Touring to support their third full-length album, “Bark Your Head Off, Dog” (their fourth, if you count the 2005 album they made under the name Hop Along Queen Ansleis), they’re rotating all nine of the release’s songs into their current live sets, amid “older songs we haven’t done in a while.”
“Bark Your Head Off, Dog” addresses disappointment, particularly in man’s misuse of power, and relates attempts to retreat from the lengthening shadows of tyrants, both historical and everyday. It considers what it’s like to cast off long-held and misguided perceptions, yet without the assurance of knowing what new ones will replace them. Quinlan seeks in real time to work through these issues.
Quinlan, who has lived in Philadelphia 10 years, started out as a solo performer while a student at Maryland Institute College of Art in Baltimore, eventually putting together a band that features her brother, Mark, on drums.
“Working with someone who’s known you your whole life, that can only enrich you, and create a wild dynamic at times,” said Quinlan, who used to emulate Ani DiFranco, Conor Oberst, Joanna Newsom and Jeff Mangum (Neutral Milk Hotel) when she was in junior high school.

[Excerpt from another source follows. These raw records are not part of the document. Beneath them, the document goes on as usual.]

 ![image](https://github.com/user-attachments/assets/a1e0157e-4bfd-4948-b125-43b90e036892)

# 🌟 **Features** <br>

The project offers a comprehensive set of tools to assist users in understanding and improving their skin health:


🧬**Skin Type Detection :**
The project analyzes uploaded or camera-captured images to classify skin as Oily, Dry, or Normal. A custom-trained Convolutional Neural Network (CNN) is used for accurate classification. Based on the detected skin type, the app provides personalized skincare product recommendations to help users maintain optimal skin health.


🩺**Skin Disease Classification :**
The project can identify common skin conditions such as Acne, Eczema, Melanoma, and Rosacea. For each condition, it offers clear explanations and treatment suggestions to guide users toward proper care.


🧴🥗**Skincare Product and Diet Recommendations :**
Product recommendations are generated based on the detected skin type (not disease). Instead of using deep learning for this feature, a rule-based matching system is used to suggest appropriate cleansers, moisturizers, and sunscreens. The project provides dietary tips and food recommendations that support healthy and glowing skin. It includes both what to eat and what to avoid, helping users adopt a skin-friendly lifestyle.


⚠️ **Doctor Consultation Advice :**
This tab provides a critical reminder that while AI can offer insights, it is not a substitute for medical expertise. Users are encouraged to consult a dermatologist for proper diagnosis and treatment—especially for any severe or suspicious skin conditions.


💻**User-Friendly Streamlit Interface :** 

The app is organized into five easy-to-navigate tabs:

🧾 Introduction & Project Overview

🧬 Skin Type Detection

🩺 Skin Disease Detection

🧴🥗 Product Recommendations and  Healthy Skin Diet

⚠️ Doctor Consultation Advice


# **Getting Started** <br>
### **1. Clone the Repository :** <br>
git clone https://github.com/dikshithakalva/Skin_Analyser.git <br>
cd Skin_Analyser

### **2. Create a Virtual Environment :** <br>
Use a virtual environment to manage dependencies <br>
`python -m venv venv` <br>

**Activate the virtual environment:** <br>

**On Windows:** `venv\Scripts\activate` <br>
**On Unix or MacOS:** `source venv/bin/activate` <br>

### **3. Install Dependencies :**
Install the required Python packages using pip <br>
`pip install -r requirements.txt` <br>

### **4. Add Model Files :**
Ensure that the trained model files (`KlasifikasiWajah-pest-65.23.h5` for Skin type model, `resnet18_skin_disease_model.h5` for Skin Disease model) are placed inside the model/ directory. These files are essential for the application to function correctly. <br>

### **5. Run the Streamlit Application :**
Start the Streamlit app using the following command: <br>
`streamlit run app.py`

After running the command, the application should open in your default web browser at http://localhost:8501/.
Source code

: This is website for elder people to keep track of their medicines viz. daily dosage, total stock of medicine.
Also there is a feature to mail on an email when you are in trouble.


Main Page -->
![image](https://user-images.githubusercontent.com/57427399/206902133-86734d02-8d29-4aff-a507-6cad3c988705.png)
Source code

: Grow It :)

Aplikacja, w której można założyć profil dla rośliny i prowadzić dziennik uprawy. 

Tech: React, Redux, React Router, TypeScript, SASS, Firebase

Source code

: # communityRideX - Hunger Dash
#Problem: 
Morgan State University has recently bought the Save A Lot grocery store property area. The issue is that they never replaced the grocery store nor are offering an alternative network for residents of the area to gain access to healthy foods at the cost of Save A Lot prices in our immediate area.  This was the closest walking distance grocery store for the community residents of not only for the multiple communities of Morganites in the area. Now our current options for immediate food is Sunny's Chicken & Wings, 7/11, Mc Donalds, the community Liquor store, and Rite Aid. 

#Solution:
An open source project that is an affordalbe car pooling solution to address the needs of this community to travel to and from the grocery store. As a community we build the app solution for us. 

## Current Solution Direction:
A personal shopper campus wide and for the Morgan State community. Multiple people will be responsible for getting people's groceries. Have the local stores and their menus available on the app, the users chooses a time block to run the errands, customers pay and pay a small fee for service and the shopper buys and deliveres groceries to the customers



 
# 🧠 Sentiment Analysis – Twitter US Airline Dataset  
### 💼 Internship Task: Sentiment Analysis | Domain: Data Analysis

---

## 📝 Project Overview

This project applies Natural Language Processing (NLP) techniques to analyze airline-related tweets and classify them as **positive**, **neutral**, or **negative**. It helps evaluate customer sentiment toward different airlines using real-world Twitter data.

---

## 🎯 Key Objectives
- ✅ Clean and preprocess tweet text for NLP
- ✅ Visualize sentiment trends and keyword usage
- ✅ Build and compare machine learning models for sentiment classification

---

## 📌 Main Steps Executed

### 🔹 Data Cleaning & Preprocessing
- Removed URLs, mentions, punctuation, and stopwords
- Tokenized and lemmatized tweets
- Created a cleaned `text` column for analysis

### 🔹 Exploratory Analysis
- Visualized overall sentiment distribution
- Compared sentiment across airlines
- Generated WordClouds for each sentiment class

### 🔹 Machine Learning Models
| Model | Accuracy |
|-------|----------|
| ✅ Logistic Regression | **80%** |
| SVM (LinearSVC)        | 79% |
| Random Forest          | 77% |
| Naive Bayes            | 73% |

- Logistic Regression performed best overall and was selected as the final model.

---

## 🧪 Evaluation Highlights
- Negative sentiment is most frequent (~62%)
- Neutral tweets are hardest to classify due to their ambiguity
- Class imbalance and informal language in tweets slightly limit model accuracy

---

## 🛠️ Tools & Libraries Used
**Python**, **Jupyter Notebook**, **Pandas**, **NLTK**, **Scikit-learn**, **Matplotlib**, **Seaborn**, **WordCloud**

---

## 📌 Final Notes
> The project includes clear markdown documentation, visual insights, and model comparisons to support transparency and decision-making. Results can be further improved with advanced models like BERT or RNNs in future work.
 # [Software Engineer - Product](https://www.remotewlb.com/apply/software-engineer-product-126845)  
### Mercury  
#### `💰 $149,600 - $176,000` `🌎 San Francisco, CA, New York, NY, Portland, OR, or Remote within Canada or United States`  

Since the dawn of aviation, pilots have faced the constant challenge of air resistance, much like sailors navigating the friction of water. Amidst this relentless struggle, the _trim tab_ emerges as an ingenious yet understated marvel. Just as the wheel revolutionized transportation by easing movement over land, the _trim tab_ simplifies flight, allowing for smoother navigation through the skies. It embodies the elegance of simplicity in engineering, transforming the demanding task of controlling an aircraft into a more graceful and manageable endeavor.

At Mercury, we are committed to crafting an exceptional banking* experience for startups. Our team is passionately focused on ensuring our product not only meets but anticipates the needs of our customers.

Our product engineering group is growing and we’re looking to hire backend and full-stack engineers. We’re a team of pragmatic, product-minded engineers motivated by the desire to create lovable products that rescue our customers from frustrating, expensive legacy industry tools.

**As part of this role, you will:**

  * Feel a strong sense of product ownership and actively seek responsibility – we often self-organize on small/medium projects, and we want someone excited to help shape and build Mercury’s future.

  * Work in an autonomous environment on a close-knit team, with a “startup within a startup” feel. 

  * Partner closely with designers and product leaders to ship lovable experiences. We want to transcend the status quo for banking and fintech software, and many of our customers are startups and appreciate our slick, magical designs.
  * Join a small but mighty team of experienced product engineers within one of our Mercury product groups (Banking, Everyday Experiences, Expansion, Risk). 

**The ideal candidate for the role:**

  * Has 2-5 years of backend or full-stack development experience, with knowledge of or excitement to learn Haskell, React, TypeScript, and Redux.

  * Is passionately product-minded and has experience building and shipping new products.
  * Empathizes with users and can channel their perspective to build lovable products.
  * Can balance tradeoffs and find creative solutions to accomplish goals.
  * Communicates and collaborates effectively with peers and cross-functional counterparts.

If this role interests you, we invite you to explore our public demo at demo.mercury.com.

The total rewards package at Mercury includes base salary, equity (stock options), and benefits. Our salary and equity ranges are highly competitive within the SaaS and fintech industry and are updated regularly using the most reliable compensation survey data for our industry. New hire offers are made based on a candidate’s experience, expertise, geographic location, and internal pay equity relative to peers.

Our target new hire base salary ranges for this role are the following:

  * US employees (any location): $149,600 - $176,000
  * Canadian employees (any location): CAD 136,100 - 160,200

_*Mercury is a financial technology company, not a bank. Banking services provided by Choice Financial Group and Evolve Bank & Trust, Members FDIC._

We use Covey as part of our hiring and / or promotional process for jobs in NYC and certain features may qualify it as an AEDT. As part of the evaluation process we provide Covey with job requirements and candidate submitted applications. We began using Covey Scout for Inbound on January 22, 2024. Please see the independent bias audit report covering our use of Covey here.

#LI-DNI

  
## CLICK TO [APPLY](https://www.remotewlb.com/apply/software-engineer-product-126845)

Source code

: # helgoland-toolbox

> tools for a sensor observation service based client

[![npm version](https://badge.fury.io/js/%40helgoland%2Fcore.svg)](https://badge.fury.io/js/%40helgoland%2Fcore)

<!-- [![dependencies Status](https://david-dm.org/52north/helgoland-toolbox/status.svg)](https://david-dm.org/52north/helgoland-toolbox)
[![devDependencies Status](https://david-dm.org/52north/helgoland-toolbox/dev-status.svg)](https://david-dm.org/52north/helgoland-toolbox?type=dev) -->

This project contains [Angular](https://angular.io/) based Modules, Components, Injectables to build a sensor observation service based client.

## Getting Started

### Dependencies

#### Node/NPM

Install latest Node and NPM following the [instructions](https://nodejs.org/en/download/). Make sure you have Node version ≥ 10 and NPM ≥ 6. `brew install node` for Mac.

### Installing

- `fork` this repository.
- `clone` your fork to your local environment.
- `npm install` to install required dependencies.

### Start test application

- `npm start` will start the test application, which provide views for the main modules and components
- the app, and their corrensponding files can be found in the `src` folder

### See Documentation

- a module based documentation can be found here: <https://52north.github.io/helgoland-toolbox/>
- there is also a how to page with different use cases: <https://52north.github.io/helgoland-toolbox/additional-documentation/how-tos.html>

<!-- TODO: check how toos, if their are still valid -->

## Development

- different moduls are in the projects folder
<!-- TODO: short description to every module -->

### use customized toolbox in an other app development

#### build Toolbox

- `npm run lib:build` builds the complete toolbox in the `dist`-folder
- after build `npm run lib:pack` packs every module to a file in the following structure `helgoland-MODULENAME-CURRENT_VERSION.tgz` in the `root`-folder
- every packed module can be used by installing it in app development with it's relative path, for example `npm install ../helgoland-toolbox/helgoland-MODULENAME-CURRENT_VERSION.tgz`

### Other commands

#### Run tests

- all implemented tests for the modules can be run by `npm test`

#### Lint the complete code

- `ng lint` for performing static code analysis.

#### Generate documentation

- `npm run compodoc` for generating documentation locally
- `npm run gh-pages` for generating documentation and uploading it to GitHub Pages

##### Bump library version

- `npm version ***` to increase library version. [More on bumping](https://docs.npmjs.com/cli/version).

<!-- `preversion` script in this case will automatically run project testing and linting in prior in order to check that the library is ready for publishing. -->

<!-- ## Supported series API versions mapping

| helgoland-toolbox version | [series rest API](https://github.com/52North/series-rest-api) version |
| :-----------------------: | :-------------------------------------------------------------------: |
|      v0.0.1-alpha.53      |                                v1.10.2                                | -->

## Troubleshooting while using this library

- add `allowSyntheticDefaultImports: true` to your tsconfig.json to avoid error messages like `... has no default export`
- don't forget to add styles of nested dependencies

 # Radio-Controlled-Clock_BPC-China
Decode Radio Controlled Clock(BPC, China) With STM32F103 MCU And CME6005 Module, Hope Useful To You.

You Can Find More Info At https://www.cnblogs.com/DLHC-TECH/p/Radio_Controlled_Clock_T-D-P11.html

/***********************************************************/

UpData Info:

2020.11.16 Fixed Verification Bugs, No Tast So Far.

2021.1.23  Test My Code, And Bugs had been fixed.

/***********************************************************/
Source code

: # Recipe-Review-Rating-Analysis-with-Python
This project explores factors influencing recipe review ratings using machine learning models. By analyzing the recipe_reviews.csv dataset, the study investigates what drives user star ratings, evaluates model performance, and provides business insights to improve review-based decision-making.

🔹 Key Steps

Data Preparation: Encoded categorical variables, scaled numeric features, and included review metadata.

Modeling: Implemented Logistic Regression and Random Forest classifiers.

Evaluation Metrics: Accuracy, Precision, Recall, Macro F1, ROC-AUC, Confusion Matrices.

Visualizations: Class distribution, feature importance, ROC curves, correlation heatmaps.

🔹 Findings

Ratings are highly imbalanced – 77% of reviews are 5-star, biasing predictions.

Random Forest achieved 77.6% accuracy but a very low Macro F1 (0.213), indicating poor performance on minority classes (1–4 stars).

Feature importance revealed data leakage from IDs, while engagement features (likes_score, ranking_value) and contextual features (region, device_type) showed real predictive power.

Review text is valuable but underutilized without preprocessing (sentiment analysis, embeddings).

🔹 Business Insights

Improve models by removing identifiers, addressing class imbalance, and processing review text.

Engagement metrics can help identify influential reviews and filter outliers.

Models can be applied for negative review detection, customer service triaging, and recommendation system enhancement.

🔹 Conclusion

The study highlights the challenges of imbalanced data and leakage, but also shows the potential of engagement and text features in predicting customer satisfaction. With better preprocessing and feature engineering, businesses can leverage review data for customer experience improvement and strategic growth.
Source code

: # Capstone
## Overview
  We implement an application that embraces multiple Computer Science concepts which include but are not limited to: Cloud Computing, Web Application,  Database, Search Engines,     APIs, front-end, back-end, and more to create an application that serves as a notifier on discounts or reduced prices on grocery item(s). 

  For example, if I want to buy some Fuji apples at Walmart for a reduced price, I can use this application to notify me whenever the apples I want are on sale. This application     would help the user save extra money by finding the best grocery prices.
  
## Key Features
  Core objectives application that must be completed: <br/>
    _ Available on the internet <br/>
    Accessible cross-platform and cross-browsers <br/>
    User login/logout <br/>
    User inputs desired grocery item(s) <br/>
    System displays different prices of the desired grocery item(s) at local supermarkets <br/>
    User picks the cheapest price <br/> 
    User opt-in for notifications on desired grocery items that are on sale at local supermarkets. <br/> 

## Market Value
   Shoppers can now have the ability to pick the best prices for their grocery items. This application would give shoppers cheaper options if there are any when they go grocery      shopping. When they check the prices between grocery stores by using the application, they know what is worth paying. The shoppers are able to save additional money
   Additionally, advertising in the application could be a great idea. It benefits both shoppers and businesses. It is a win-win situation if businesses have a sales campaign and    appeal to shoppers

Her brother played a hand in writing the Hop Along fan-favorite song, “Tibetan Pop Stars.” “Mark was working on this beat in the basement at the same time I was trying to come up with the music. I wrote the lyrics to that when I was 23, I think, or 24. A friend of mine went away to India. She and I were writing back and forth. At the time I was hung up on this mess of a guy. She was trying to give me advice from thousands of mile away,” Quinlan said.